(What is needed): Transcribe exactly the lines from the one holding "### Logging" to the end of the data below, including both of those lines and no others.

Collected data:
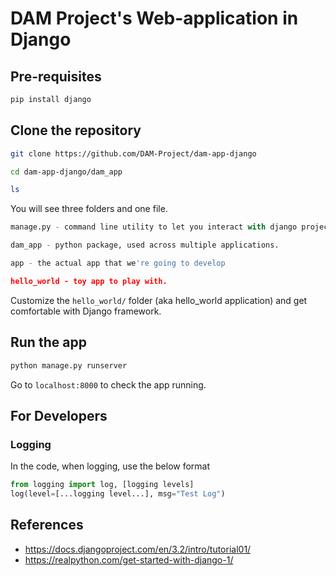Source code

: # DAM Project's Web-application in Django

## Pre-requisites

```bash
pip install django
```

## Clone the repository

```bash
git clone https://github.com/DAM-Project/dam-app-django

cd dam-app-django/dam_app 

ls
```

You will see three folders and one file.

```python
manage.py - command line utility to let you interact with django project

dam_app - python package, used across multiple applications. 

app - the actual app that we're going to develop

hello_world - toy app to play with.
```

Customize the `hello_world/` folder (aka hello_world application) and get comfortable with Django framework.

## Run the app

```python
python manage.py runserver
```

Go to `localhost:8000` to check the app running.

## For Developers

### Logging

In the code, when logging, use the below format

```python
from logging import log, [logging levels]
log(level=[...logging level...], msg="Test Log")
```

## References

* <https://docs.djangoproject.com/en/3.2/intro/tutorial01/>
* <https://realpython.com/get-started-with-django-1/>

(Your solution):
### Logging

In the code, when logging, use the below format

```python
from logging import log, [logging levels]
log(level=[...logging level...], msg="Test Log")
```

## References

* <https://docs.djangoproject.com/en/3.2/intro/tutorial01/>
* <https://realpython.com/get-started-with-django-1/>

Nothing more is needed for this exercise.